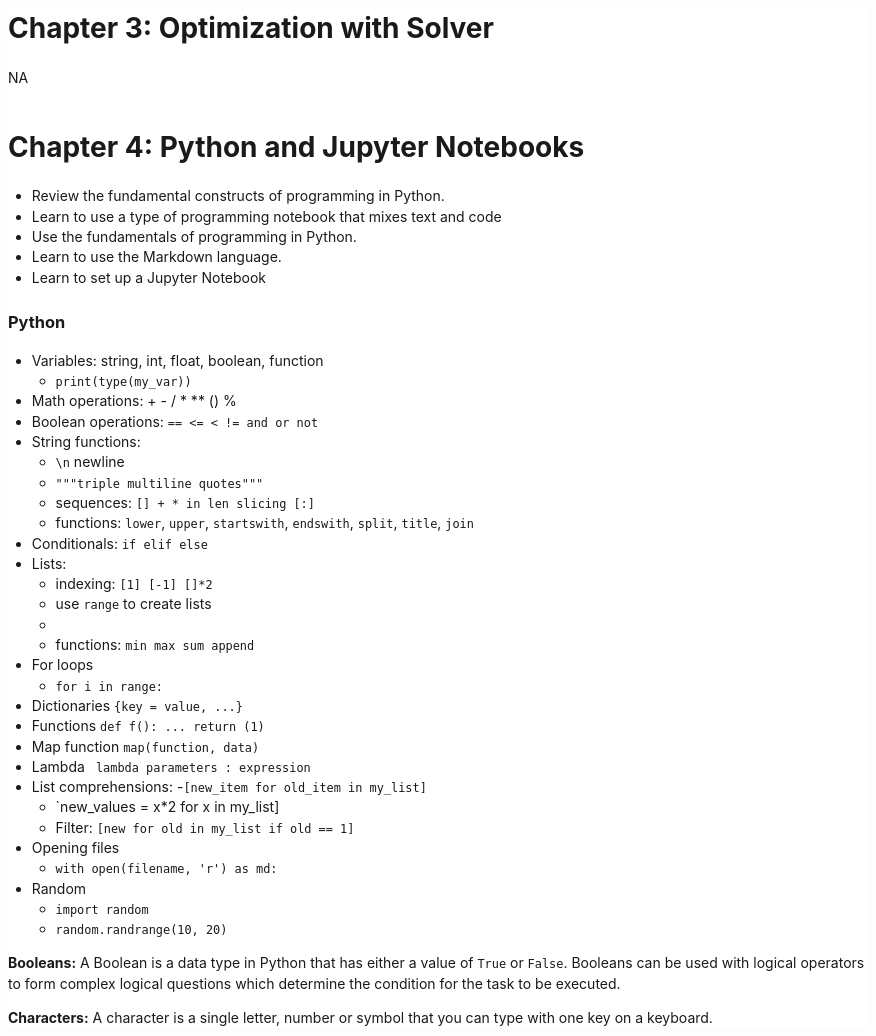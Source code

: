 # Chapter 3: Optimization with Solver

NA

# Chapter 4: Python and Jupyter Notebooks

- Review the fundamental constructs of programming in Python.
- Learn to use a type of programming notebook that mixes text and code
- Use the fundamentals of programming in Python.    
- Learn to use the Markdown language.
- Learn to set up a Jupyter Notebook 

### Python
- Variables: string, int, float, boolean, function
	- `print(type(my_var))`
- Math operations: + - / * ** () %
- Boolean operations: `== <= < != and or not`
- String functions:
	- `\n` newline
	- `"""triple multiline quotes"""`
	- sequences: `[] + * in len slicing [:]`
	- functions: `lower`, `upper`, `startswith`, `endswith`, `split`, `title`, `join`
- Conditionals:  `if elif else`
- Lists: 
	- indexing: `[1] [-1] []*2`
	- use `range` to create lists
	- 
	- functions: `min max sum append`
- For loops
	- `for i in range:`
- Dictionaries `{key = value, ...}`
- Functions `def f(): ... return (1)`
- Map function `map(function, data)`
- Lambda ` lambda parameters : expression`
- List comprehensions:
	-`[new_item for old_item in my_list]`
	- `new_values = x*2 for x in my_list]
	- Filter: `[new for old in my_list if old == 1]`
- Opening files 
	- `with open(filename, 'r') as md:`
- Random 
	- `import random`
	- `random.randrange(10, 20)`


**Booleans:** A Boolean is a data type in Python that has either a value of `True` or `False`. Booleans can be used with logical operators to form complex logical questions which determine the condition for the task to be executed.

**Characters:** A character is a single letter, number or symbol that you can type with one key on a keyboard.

● ● ● ● ●

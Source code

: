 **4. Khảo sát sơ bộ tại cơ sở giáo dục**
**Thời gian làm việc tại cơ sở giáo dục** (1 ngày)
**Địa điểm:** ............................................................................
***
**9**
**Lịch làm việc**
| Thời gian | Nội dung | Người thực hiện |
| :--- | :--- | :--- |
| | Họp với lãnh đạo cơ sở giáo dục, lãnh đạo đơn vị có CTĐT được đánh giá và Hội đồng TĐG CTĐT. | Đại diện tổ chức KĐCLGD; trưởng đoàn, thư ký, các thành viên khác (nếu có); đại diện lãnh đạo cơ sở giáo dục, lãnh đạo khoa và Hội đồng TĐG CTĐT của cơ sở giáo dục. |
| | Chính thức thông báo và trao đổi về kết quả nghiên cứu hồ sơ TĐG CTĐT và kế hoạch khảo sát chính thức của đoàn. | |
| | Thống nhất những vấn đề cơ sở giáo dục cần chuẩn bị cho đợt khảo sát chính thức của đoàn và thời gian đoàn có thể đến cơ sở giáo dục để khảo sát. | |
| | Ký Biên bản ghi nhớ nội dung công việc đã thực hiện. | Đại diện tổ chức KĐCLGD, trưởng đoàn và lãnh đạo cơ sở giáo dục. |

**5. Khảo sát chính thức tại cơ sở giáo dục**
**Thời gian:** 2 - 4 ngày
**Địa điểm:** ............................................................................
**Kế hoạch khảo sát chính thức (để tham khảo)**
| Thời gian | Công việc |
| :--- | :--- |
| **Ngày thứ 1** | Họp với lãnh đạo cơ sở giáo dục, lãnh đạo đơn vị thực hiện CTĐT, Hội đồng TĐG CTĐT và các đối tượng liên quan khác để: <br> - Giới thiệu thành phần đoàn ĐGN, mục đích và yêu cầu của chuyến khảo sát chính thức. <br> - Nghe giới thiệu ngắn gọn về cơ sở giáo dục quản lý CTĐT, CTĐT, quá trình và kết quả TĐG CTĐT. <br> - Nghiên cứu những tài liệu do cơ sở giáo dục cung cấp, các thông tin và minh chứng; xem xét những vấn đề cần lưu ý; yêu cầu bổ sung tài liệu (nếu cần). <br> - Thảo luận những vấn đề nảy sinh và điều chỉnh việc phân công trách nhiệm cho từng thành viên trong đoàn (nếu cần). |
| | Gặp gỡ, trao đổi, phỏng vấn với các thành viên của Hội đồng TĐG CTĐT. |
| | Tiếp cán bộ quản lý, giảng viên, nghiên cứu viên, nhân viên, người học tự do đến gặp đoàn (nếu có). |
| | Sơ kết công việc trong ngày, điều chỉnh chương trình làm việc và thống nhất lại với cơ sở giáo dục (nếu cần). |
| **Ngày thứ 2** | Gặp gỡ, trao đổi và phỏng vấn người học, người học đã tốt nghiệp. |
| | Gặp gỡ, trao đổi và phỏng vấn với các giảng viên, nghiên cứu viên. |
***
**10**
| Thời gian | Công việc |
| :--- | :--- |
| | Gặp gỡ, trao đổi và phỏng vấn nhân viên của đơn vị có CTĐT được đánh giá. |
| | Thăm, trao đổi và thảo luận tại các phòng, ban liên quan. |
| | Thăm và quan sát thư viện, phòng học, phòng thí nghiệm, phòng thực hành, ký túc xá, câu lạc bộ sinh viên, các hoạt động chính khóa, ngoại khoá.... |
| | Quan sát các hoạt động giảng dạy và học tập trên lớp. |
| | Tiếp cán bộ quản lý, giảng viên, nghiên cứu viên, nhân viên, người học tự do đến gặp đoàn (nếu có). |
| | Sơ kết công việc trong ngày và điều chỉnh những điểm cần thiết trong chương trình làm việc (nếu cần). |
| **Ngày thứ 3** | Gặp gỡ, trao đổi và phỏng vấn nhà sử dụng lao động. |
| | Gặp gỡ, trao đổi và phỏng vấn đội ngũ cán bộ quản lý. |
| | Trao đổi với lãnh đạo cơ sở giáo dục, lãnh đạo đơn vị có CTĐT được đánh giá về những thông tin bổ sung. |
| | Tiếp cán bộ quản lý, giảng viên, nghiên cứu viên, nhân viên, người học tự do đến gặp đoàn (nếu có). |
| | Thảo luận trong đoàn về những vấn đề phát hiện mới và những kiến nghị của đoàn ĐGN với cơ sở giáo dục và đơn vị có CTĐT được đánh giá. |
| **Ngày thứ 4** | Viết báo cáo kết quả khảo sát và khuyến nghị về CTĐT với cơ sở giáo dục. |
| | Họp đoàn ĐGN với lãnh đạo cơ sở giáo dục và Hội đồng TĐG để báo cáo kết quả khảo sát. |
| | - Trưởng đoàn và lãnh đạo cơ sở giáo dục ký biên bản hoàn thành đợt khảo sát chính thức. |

● ● ● ● ●

Read each line of the material, and wherever the word "data" turns up, copy that line.

- Map function `map(function, data)`
**Booleans:** A Boolean is a data type in Python that has either a value of `True` or `False`. Booleans can be used with logical operators to form complex logical questions which determine the condition for the task to be executed.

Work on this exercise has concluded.